→ **PROBLEM DETAILS**
Below are the records; tally the lines that include "using" and report only the total.

(Records contained in a dataset)

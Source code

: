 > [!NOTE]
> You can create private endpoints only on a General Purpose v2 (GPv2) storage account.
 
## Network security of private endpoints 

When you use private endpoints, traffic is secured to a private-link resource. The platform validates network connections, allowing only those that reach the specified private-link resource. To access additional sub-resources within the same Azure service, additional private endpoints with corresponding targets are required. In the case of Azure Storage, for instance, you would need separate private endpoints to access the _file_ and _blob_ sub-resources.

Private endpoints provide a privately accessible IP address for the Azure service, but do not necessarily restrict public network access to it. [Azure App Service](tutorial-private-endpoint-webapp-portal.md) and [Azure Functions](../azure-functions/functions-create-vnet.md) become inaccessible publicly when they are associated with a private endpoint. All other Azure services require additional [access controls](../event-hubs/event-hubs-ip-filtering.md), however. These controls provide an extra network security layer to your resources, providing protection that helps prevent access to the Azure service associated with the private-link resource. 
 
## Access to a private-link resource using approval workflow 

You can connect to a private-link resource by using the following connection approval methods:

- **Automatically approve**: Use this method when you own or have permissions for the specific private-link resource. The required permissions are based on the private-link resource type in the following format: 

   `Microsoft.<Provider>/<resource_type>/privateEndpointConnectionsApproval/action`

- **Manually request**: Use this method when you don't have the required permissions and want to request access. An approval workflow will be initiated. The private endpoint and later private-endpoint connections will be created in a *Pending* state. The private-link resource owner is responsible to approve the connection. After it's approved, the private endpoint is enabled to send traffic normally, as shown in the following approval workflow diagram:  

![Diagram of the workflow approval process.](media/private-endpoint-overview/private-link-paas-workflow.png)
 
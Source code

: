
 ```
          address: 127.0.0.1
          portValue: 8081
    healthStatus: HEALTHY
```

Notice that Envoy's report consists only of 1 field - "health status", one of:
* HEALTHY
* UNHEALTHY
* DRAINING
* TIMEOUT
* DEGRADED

→ **RESPONSE BOX**
2